== TASK INPUTS ==
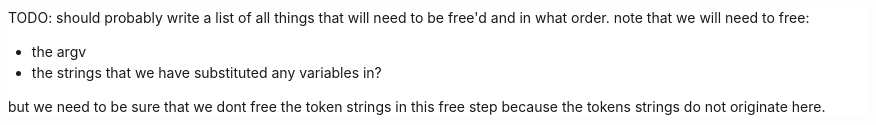 TODO: should probably write a list of all things that will need to be free'd and in what order.
note that we will need to free:
- the argv
- the strings that we have substituted any variables in?

but we need to be sure that we dont free the token strings in this free step because the tokens strings do not originate here.



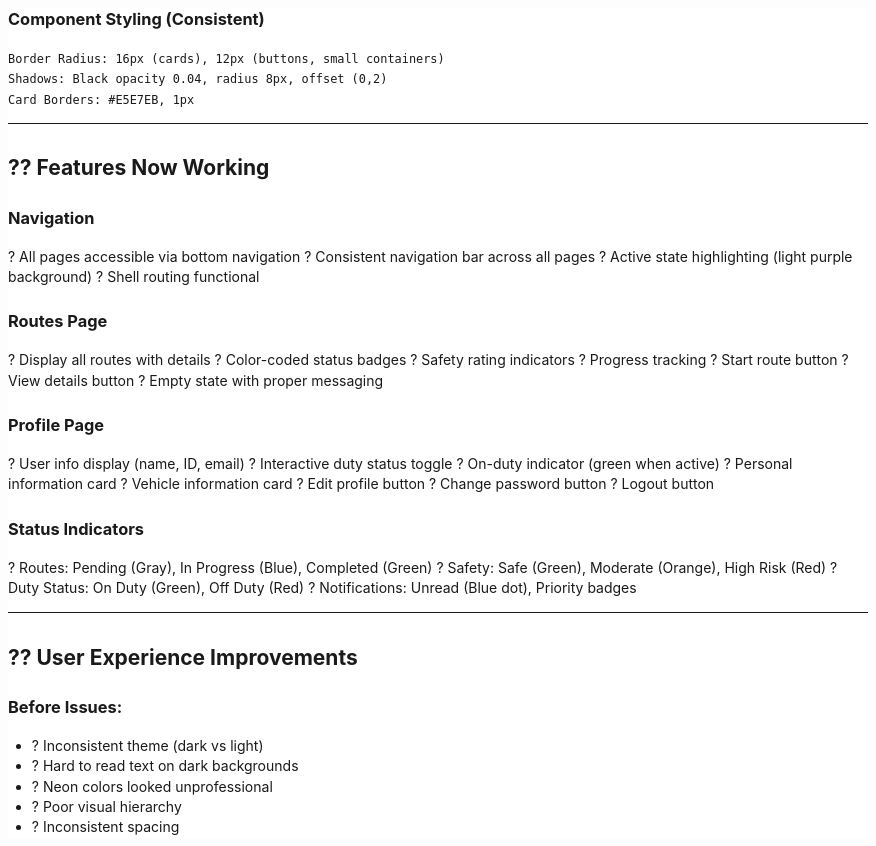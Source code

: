 ### Component Styling (Consistent)
```
Border Radius: 16px (cards), 12px (buttons, small containers)
Shadows: Black opacity 0.04, radius 8px, offset (0,2)
Card Borders: #E5E7EB, 1px
```

---

## ?? Features Now Working

### Navigation
? All pages accessible via bottom navigation
? Consistent navigation bar across all pages
? Active state highlighting (light purple background)
? Shell routing functional

### Routes Page
? Display all routes with details
? Color-coded status badges
? Safety rating indicators
? Progress tracking
? Start route button
? View details button
? Empty state with proper messaging

### Profile Page
? User info display (name, ID, email)
? Interactive duty status toggle
? On-duty indicator (green when active)
? Personal information card
? Vehicle information card
? Edit profile button
? Change password button
? Logout button

### Status Indicators
? Routes: Pending (Gray), In Progress (Blue), Completed (Green)
? Safety: Safe (Green), Moderate (Orange), High Risk (Red)
? Duty Status: On Duty (Green), Off Duty (Red)
? Notifications: Unread (Blue dot), Priority badges

---

## ?? User Experience Improvements

### Before Issues:
- ? Inconsistent theme (dark vs light)
- ? Hard to read text on dark backgrounds
- ? Neon colors looked unprofessional
- ? Poor visual hierarchy
- ? Inconsistent spacing
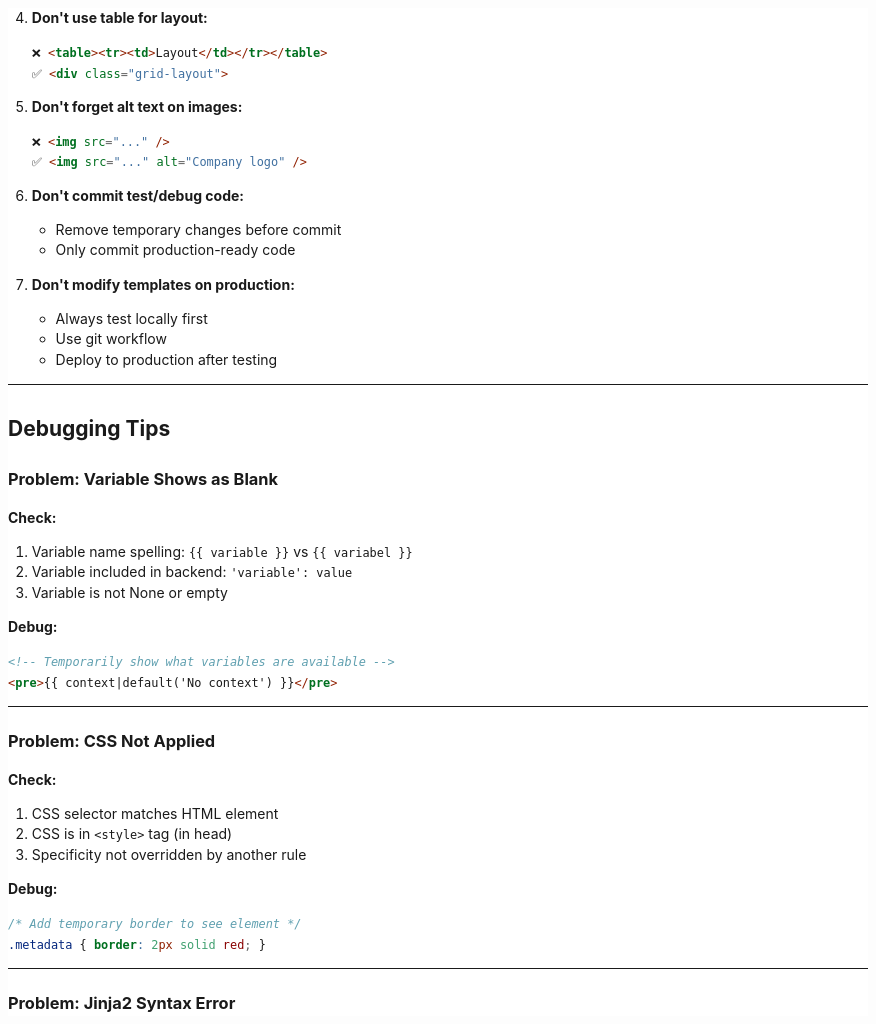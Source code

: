 4. **Don't use table for layout:**
   ```html
   ❌ <table><tr><td>Layout</td></tr></table>
   ✅ <div class="grid-layout">
   ```

5. **Don't forget alt text on images:**
   ```html
   ❌ <img src="..." />
   ✅ <img src="..." alt="Company logo" />
   ```

6. **Don't commit test/debug code:**
   - Remove temporary changes before commit
   - Only commit production-ready code

7. **Don't modify templates on production:**
   - Always test locally first
   - Use git workflow
   - Deploy to production after testing

---

## Debugging Tips

### Problem: Variable Shows as Blank

**Check:**
1. Variable name spelling: `{{ variable }}` vs `{{ variabel }}`
2. Variable included in backend: `'variable': value`
3. Variable is not None or empty

**Debug:**
```html
<!-- Temporarily show what variables are available -->
<pre>{{ context|default('No context') }}</pre>
```

---

### Problem: CSS Not Applied

**Check:**
1. CSS selector matches HTML element
2. CSS is in `<style>` tag (in head)
3. Specificity not overridden by another rule

**Debug:**
```css
/* Add temporary border to see element */
.metadata { border: 2px solid red; }
```

---

### Problem: Jinja2 Syntax Error
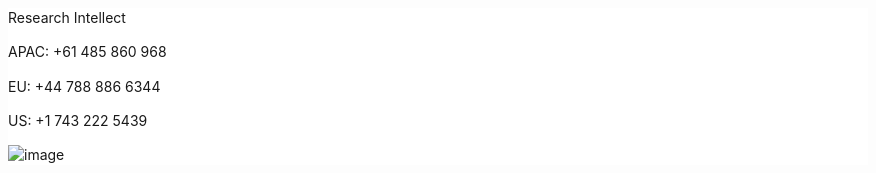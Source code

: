 Research Intellect</p><p>APAC: +61 485 860 968</p><p>EU: +44 788 886 6344</p><p>US: +1 743 222 5439</p>
![image](https://github.com/user-attachments/assets/f3ccab12-27a7-413f-863f-383fe4321a4e)

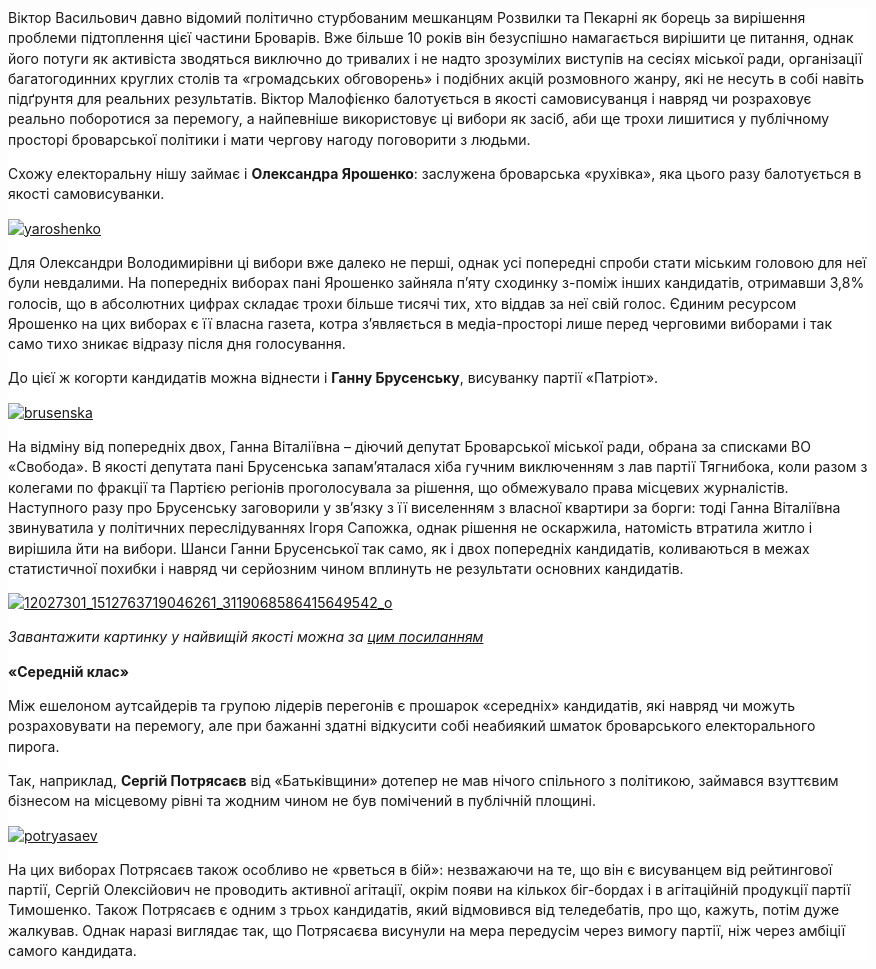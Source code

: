Віктор Васильович давно відомий політично стурбованим мешканцям Розвилки та Пекарні як борець за вирішення проблеми підтоплення цієї частини Броварів. Вже більше 10 років він безуспішно намагається вирішити це питання, однак його потуги як активіста зводяться виключно до тривалих і не надто зрозумілих виступів на сесіях міської ради, організації багатогодинних круглих столів та «громадських обговорень» і подібних акцій розмовного жанру, які не несуть в собі навіть підґрунтя для реальних результатів. Віктор Малофієнко балотується в якості самовисуванця і навряд чи розраховує реально поборотися за перемогу, а найпевніше використовує ці вибори як засіб, аби ще трохи лишитися у публічному просторі броварської політики і мати чергову нагоду поговорити з людьми.

Схожу електоральну нішу займає і **Олександра Ярошенко**: заслужена броварська «рухівка», яка цього разу балотується в якості самовисуванки.

[![yaroshenko](https://mpz.brovary.org/wp-content/uploads/2015/10/yaroshenko.jpg)](https://mpz.brovary.org/wp-content/uploads/2015/10/yaroshenko.jpg)

Для Олександри Володимирівни ці вибори вже далеко не перші, однак усі попередні спроби стати міським головою для неї були невдалими. На попередніх виборах пані Ярошенко зайняла п’яту сходинку з-поміж інших кандидатів, отримавши 3,8% голосів, що в абсолютних цифрах складає трохи більше тисячі тих, хто віддав за неї свій голос. Єдиним ресурсом Ярошенко на цих виборах є її власна газета, котра з’являється в медіа-просторі лише перед черговими виборами і так само тихо зникає відразу після дня голосування.

До цієї ж когорти кандидатів можна віднести і **Ганну Брусенську**, висуванку партії «Патріот».

[![brusenska](https://mpz.brovary.org/wp-content/uploads/2015/10/brusenska.jpg)](https://mpz.brovary.org/wp-content/uploads/2015/10/brusenska.jpg)

На відміну від попередніх двох, Ганна Віталіївна – діючий депутат Броварської міської ради, обрана за списками ВО «Свобода». В якості депутата пані Брусенська запам’яталася хіба гучним виключенням з лав партії Тягнибока, коли разом з колегами по фракції та Партією регіонів проголосувала за рішення, що обмежувало права місцевих журналістів. Наступного разу про Брусенську заговорили у зв’язку з її виселенням з власної квартири за борги: тоді Ганна Віталіївна звинуватила у політичних переслідуваннях Ігоря Сапожка, однак рішення не оскаржила, натомість втратила житло і вирішила йти на вибори. Шанси Ганни Брусенської так само, як і двох попередніх кандидатів, коливаються в межах статистичної похибки і навряд чи серйозним чином вплинуть не результати основних кандидатів.

[![12027301_1512763719046261_3119068586415649542_o](https://mpz.brovary.org/wp-content/uploads/2015/10/12027301_1512763719046261_3119068586415649542_o.jpg)](https://mpz.brovary.org/wp-content/uploads/2015/10/12027301_1512763719046261_3119068586415649542_o.jpg)

_Завантажити картинку у найвищій якості можна за [цим посиланням](http://www.ex.ua/613163042422)_

**«Середній клас»**

Між ешелоном аутсайдерів та групою лідерів перегонів є прошарок «середніх» кандидатів, які навряд чи можуть розраховувати на перемогу, але при бажанні здатні відкусити собі неабиякий шматок броварського електорального пирога.

Так, наприклад, **Сергій Потрясаєв** від «Батьківщини» дотепер не мав нічого спільного з політикою, займався взуттєвим бізнесом на місцевому рівні та жодним чином не був помічений в публічній площині.

[![potryasaev](https://mpz.brovary.org/wp-content/uploads/2015/10/potryasaev.jpg)](https://mpz.brovary.org/wp-content/uploads/2015/10/potryasaev.jpg)

На цих виборах Потрясаєв також особливо не «рветься в бій»: незважаючи на те, що він є висуванцем від рейтингової партії, Сергій Олексійович не проводить активної агітації, окрім появи на кількох біг-бордах і в агітаційній продукції партії Тимошенко. Також Потрясаєв є одним з трьох кандидатів, який відмовився від теледебатів, про що, кажуть, потім дуже жалкував. Однак наразі виглядає так, що Потрясаєва висунули на мера передусім через вимогу партії, ніж через амбіції самого кандидата.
===
▶ YOUR ASSIGNMENT
Would you output, from the records above, exactly the run of lines that starts at the line containing "High Risk (Red)" and ends at the line containing "- ? Inconsistent theme (dark vs light)", and only that run?

▶ ANSWER SECTION
? Safety: Safe (Green), Moderate (Orange), High Risk (Red)
? Duty Status: On Duty (Green), Off Duty (Red)
? Notifications: Unread (Blue dot), Priority badges

---

## ?? User Experience Improvements

### Before Issues:
- ? Inconsistent theme (dark vs light)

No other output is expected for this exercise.